In de taakcultuur is het uitgangspunt voor samenwerking: de taak die men gezamenlijk dient te klaren. Het individu is niet zo belangrijk. De klus moet af en daar is men samen verantwoordelijk voor. Daar voelt men zich ook verantwoordelijk voor. Het team staat voorop. De gemeenschappelijke verantwoordelijkheid is de samenbindende kracht, die zorgt dat ieder blijft meedoen. Verschil van mening wordt dan ook beslecht met argumenten, die gericht zijn op het volbrengen van de taak. De taakcultuur is flexibel. Afhankelijk van de omstandigheden kunnen taakgroepen worden opgeheven of snel nieuwe in het leven worden geroepen. In een organisatie met een dergelijke cultuur werken werknemers vaak samen in wisselende taakgroepen en is men snel bereid afspraken en regels te veranderen als de taak dit vraagt.
Wat betekent dit voor de (potentiële) medewerker
Medewerkers die passen in een dergelijke organisatie zijn groeps- en taakgericht, flexibel, zelfstandig, weinig bureaucratisch en vakbekwaam. Men beoordeelt elkaars bijdragen op basis van bruikbaarheid en niet op grond van status, leeftijd, positie of rang.
In welke organisaties
De taakcultuur komt voor in bedrijven of afdelingen van bedrijven waarbij de reactie-snelheid en de interdisciplinaire aanpak van problemen, gekoppeld aan creativiteit, centraal staan.

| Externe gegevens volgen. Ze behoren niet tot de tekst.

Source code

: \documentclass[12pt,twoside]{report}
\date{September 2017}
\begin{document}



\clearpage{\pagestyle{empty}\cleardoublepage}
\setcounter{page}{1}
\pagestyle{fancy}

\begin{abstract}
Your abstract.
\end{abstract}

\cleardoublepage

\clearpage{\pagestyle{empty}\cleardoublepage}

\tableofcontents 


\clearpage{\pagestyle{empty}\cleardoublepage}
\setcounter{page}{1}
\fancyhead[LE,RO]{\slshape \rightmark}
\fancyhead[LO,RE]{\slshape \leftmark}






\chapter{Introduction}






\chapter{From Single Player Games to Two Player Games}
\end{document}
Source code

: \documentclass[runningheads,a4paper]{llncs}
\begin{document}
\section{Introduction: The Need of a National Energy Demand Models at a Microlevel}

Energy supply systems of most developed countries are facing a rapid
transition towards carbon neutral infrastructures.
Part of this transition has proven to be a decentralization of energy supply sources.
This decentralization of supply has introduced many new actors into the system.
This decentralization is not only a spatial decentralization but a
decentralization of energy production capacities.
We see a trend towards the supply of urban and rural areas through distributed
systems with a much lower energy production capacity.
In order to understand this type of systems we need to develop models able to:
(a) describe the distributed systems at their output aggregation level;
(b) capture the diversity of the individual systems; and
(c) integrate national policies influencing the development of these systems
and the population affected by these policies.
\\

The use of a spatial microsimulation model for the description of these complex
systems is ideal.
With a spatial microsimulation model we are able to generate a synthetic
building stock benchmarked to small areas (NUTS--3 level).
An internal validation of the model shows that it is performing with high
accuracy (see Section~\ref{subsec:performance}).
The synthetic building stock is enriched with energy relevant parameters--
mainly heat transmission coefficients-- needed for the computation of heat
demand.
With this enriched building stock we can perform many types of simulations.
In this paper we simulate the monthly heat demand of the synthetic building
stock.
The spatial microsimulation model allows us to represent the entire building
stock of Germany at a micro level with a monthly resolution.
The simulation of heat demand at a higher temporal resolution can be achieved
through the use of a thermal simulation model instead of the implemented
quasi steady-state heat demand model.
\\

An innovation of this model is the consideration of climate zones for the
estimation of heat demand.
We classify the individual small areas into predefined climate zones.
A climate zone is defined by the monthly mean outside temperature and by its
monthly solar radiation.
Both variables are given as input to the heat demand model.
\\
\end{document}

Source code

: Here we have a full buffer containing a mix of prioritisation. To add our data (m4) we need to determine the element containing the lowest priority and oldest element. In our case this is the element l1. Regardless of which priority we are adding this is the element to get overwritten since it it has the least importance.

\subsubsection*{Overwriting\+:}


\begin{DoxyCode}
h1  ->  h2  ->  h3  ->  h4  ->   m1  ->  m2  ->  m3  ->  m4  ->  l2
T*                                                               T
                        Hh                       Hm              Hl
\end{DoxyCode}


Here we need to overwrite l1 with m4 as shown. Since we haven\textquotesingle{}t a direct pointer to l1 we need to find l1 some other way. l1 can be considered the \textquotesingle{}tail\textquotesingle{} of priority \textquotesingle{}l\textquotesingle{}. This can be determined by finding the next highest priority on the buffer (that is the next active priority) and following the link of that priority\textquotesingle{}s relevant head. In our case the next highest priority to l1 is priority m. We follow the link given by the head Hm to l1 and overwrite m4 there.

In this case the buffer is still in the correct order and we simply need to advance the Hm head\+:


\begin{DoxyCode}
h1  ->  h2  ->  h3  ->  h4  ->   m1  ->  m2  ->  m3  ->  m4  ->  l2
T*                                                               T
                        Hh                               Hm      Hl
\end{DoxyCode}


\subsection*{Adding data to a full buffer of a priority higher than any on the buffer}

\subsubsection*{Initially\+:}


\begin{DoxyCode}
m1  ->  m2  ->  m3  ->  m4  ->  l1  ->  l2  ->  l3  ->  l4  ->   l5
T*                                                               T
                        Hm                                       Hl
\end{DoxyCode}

Organisatiestructuren die hierbij horen zijn de divisiestructuur en de projectorganisatie.
Voorbeelden van bedrijven met een taakcultuur zijn:
adviesbureaus, ontwikkelingsafdelingen van bedrijven, softwarehuizen (projectorganisaties) en grote organisaties die op verschillende deelmarkten opereren, zoals in de industriesector: Philips, Akzo, Unilever, Fiat en grootwinkelbedrijven zoals Bijenkorf Beheer.